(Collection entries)

* * * *

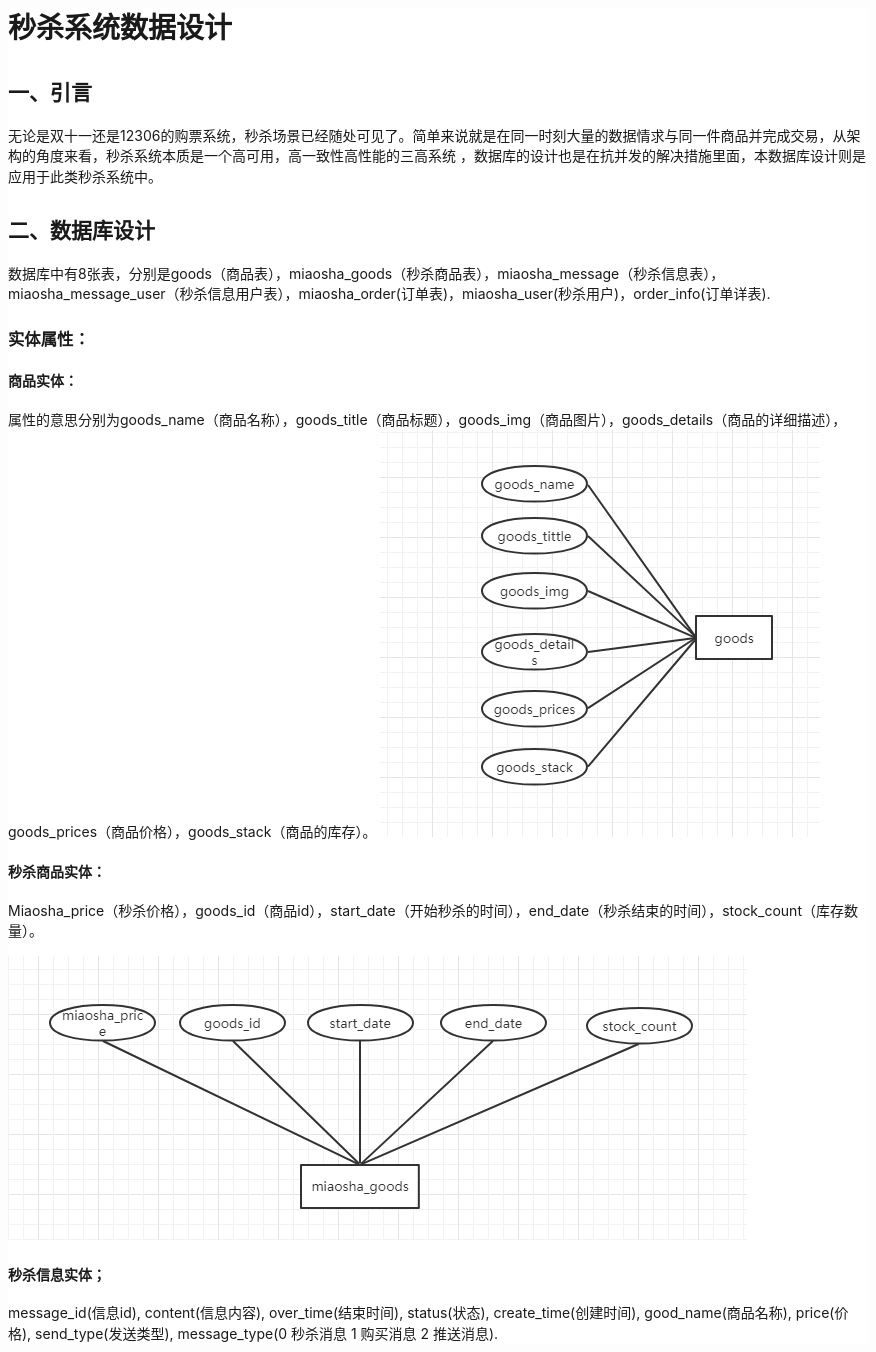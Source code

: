 # 秒杀系统数据设计
## 一、引言
无论是双十一还是12306的购票系统，秒杀场景已经随处可见了。简单来说就是在同一时刻大量的数据情求与同一件商品并完成交易，从架构的角度来看，秒杀系统本质是一个高可用，高一致性高性能的三高系统 ，数据库的设计也是在抗并发的解决措施里面，本数据库设计则是应用于此类秒杀系统中。
## 二、数据库设计
数据库中有8张表，分别是goods（商品表），miaosha_goods（秒杀商品表），miaosha_message（秒杀信息表），miaosha_message_user（秒杀信息用户表），miaosha_order(订单表)，miaosha_user(秒杀用户)，order_info(订单详表).

### 实体属性：
#### 商品实体：
属性的意思分别为goods_name（商品名称），goods_title（商品标题），goods_img（商品图片），goods_details（商品的详细描述），goods_prices（商品价格），goods_stack（商品的库存）。
![](./pictures/2.png)
 
#### 秒杀商品实体：
Miaosha_price（秒杀价格），goods_id（商品id），start_date（开始秒杀的时间），end_date（秒杀结束的时间），stock_count（库存数量）。
 
![](./pictures/3.png)
#### 秒杀信息实体；
message_id(信息id), content(信息内容), over_time(结束时间), status(状态), create_time(创建时间), good_name(商品名称), price(价格), send_type(发送类型), message_type(0 秒杀消息 1 购买消息 2 推送消息).
 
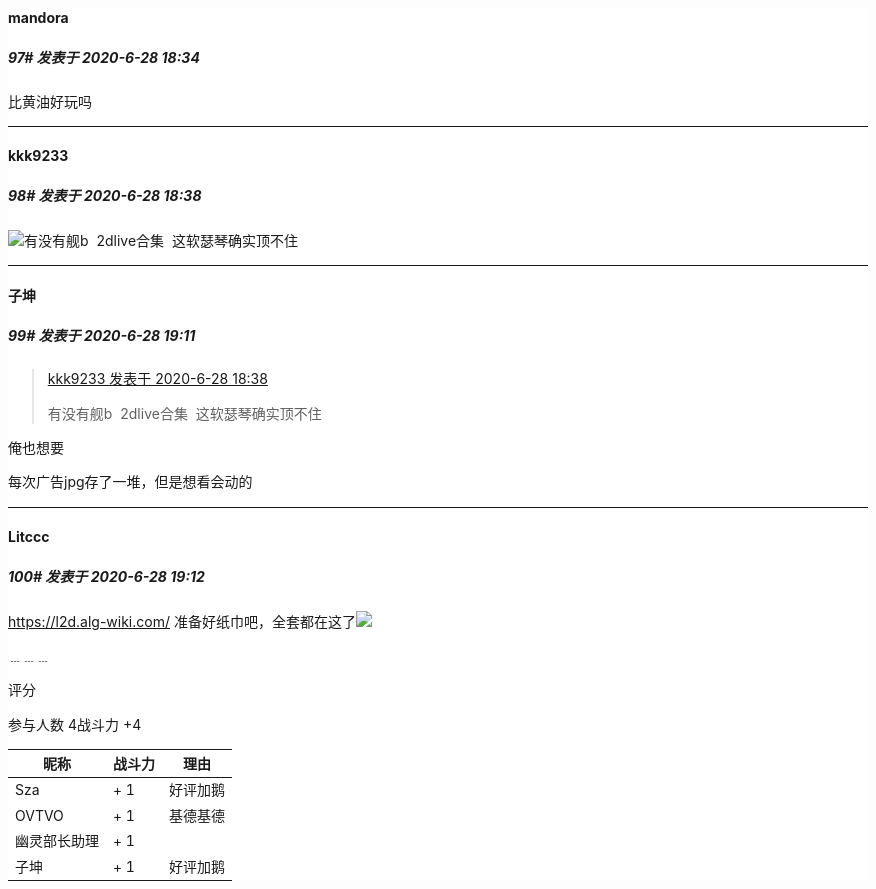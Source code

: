 ####  mandora  
##### 97#       发表于 2020-6-28 18:34


比黄油好玩吗


-----

####  kkk9233  
##### 98#       发表于 2020-6-28 18:38


<img src="https://static.saraba1st.com/image/smiley/face2017/074.png" referrerpolicy="no-referrer">有没有舰b  2dlive合集  这软瑟琴确实顶不住


-----

####  子坤  
##### 99#       发表于 2020-6-28 19:11


<blockquote><a href="httphttps://bbs.saraba1st.com/2b/forum.php?mod=redirect&amp;goto=findpost&amp;pid=47987767&amp;ptid=1944173" target="_blank">kkk9233 发表于 2020-6-28 18:38</a>

有没有舰b  2dlive合集  这软瑟琴确实顶不住</blockquote>
俺也想要

每次广告jpg存了一堆，但是想看会动的


-----

####  Litccc  
##### 100#       发表于 2020-6-28 19:12


https://l2d.alg-wiki.com/
准备好纸巾吧，全套都在这了<img src="https://static.saraba1st.com/image/smiley/face2017/153.png" referrerpolicy="no-referrer">


﹍﹍﹍

评分


 参与人数 4战斗力 +4

|昵称|战斗力|理由|
|----|---|---|
| Sza| + 1|好评加鹅|
| OVTVO| + 1|基德基德|
| 幽灵部长助理| + 1||
| 子坤| + 1|好评加鹅|
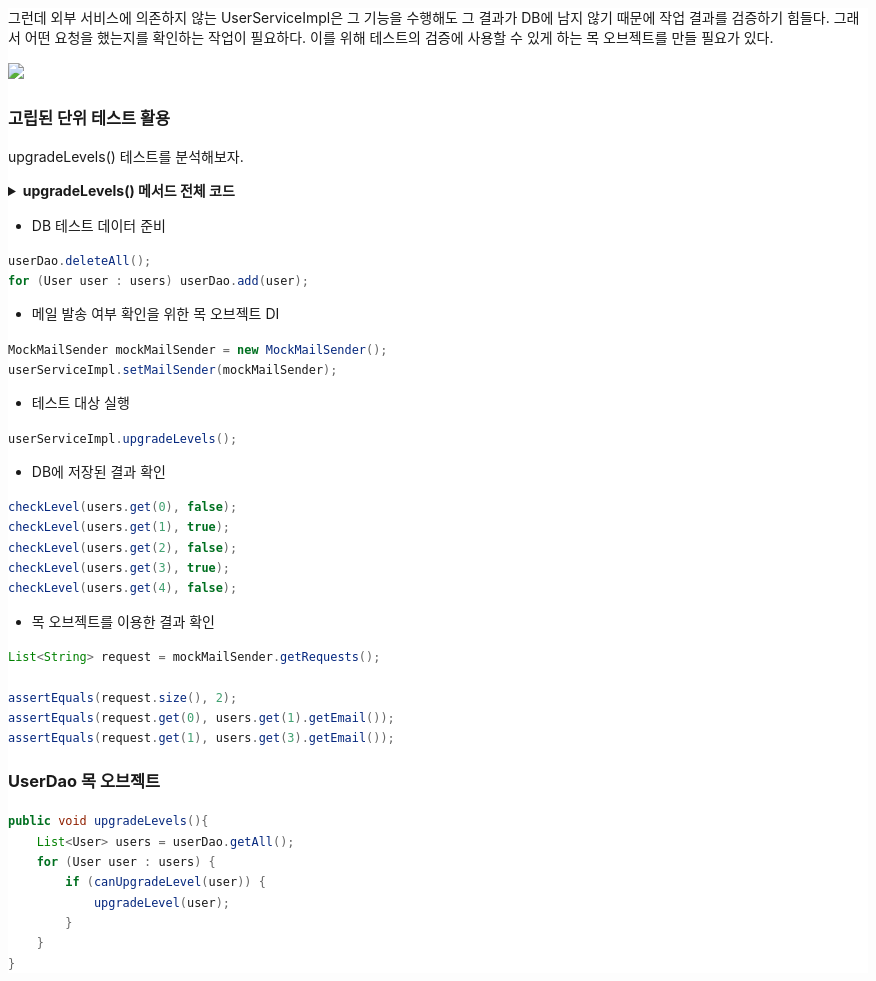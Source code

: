 그런데 외부 서비스에 의존하지 않는 UserServiceImpl은 그 기능을 수행해도 그 결과가 DB에 남지 않기 때문에 작업 결과를 검증하기 힘들다.
그래서 어떤 요청을 했는지를 확인하는 작업이 필요하다. 이를 위해 테스트의 검증에 사용할 수 있게 하는 목 오브젝트를 만들 필요가 있다.

![](https://gunju-ko.github.io//assets/img/posts/toby-spring/aop/AOP-2.2.png)

### 고립된 단위 테스트 활용

upgradeLevels() 테스트를 분석해보자.

<details><summary><b>upgradeLevels() 메서드 전체 코드</b></summary></details>

- DB 테스트 데이터 준비
```java
userDao.deleteAll();
for (User user : users) userDao.add(user);
```

- 메일 발송 여부 확인을 위한 목 오브젝트 DI
```java
MockMailSender mockMailSender = new MockMailSender();
userServiceImpl.setMailSender(mockMailSender);
```
- 테스트 대상 실행

```java
userServiceImpl.upgradeLevels();
```
- DB에 저장된 결과 확인
```java
checkLevel(users.get(0), false);
checkLevel(users.get(1), true);
checkLevel(users.get(2), false);
checkLevel(users.get(3), true);
checkLevel(users.get(4), false);
```
- 목 오브젝트를 이용한 결과 확인
```java
List<String> request = mockMailSender.getRequests();

assertEquals(request.size(), 2);
assertEquals(request.get(0), users.get(1).getEmail());
assertEquals(request.get(1), users.get(3).getEmail());
```

### UserDao 목 오브젝트

```java
public void upgradeLevels(){
    List<User> users = userDao.getAll();
    for (User user : users) {
        if (canUpgradeLevel(user)) {
            upgradeLevel(user);
        }
    }
}
```
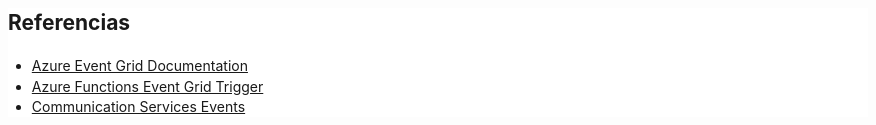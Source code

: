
 ```bash
```

## Referencias

- [Azure Event Grid Documentation](https://docs.microsoft.com/en-us/azure/event-grid/)
- [Azure Functions Event Grid Trigger](https://docs.microsoft.com/en-us/azure/azure-functions/functions-bindings-event-grid)
- [Communication Services Events](https://docs.microsoft.com/en-us/azure/communication-services/concepts/event-handling) 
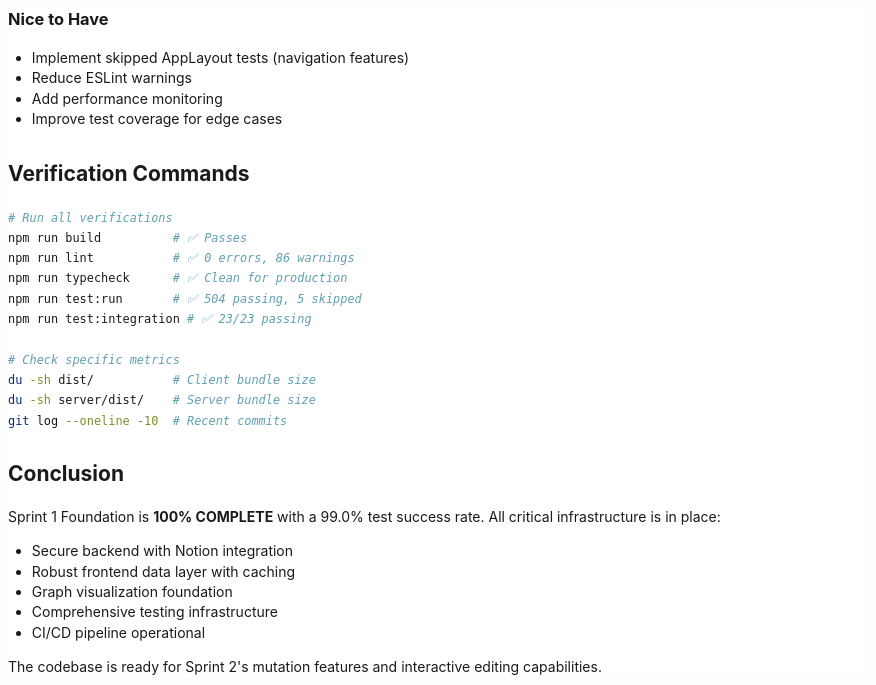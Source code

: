 ### Nice to Have
- Implement skipped AppLayout tests (navigation features)
- Reduce ESLint warnings
- Add performance monitoring
- Improve test coverage for edge cases

## Verification Commands

```bash
# Run all verifications
npm run build          # ✅ Passes
npm run lint           # ✅ 0 errors, 86 warnings
npm run typecheck      # ✅ Clean for production
npm run test:run       # ✅ 504 passing, 5 skipped
npm run test:integration # ✅ 23/23 passing

# Check specific metrics
du -sh dist/           # Client bundle size
du -sh server/dist/    # Server bundle size
git log --oneline -10  # Recent commits
```

## Conclusion

Sprint 1 Foundation is **100% COMPLETE** with a 99.0% test success rate. All critical infrastructure is in place:
- Secure backend with Notion integration
- Robust frontend data layer with caching
- Graph visualization foundation
- Comprehensive testing infrastructure
- CI/CD pipeline operational

The codebase is ready for Sprint 2's mutation features and interactive editing capabilities.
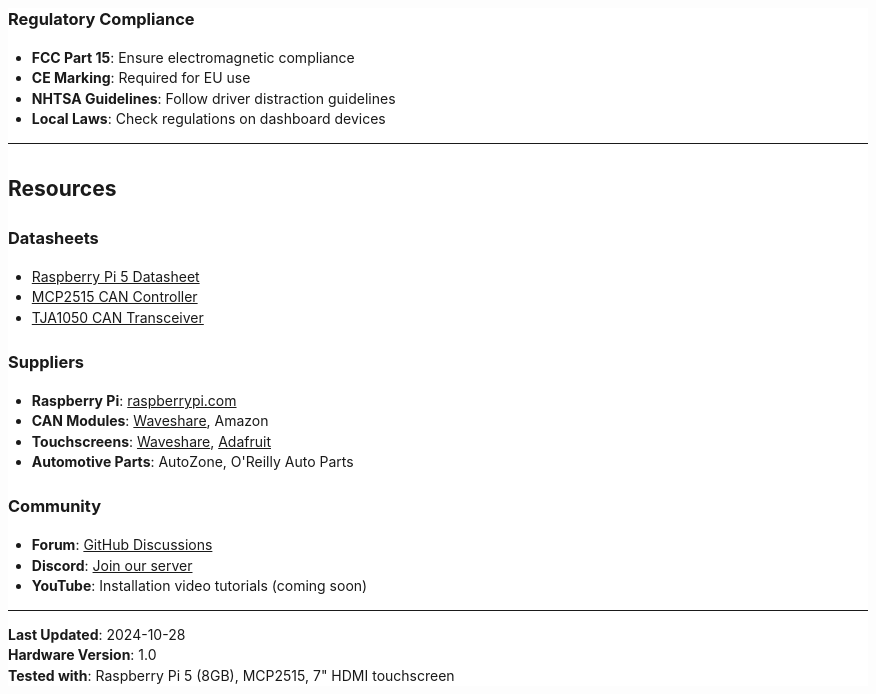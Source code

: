 ### Regulatory Compliance

- **FCC Part 15**: Ensure electromagnetic compliance
- **CE Marking**: Required for EU use
- **NHTSA Guidelines**: Follow driver distraction guidelines
- **Local Laws**: Check regulations on dashboard devices

---

## Resources

### Datasheets

- [Raspberry Pi 5 Datasheet](https://datasheets.raspberrypi.com/rpi5/raspberry-pi-5-product-brief.pdf)
- [MCP2515 CAN Controller](https://ww1.microchip.com/downloads/en/DeviceDoc/MCP2515-Stand-Alone-CAN-Controller-with-SPI-20001801J.pdf)
- [TJA1050 CAN Transceiver](https://www.nxp.com/docs/en/data-sheet/TJA1050.pdf)

### Suppliers

- **Raspberry Pi**: [raspberrypi.com](https://www.raspberrypi.com)
- **CAN Modules**: [Waveshare](https://www.waveshare.com), Amazon
- **Touchscreens**: [Waveshare](https://www.waveshare.com), [Adafruit](https://www.adafruit.com)
- **Automotive Parts**: AutoZone, O'Reilly Auto Parts

### Community

- **Forum**: [GitHub Discussions](https://github.com/vtoxi/pidrivesmartos/discussions)
- **Discord**: [Join our server](https://discord.gg/pidrive)
- **YouTube**: Installation video tutorials (coming soon)

---

**Last Updated**: 2024-10-28  
**Hardware Version**: 1.0  
**Tested with**: Raspberry Pi 5 (8GB), MCP2515, 7" HDMI touchscreen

* * * *

**WHAT YOU HAVE TO DO:**
Reproduce every line in the data that has the word "Waveshare" in it.

**ANSWER TO THIS TASK:**
- **CAN Modules**: [Waveshare](https://www.waveshare.com), Amazon
- **Touchscreens**: [Waveshare](https://www.waveshare.com), [Adafruit](https://www.adafruit.com)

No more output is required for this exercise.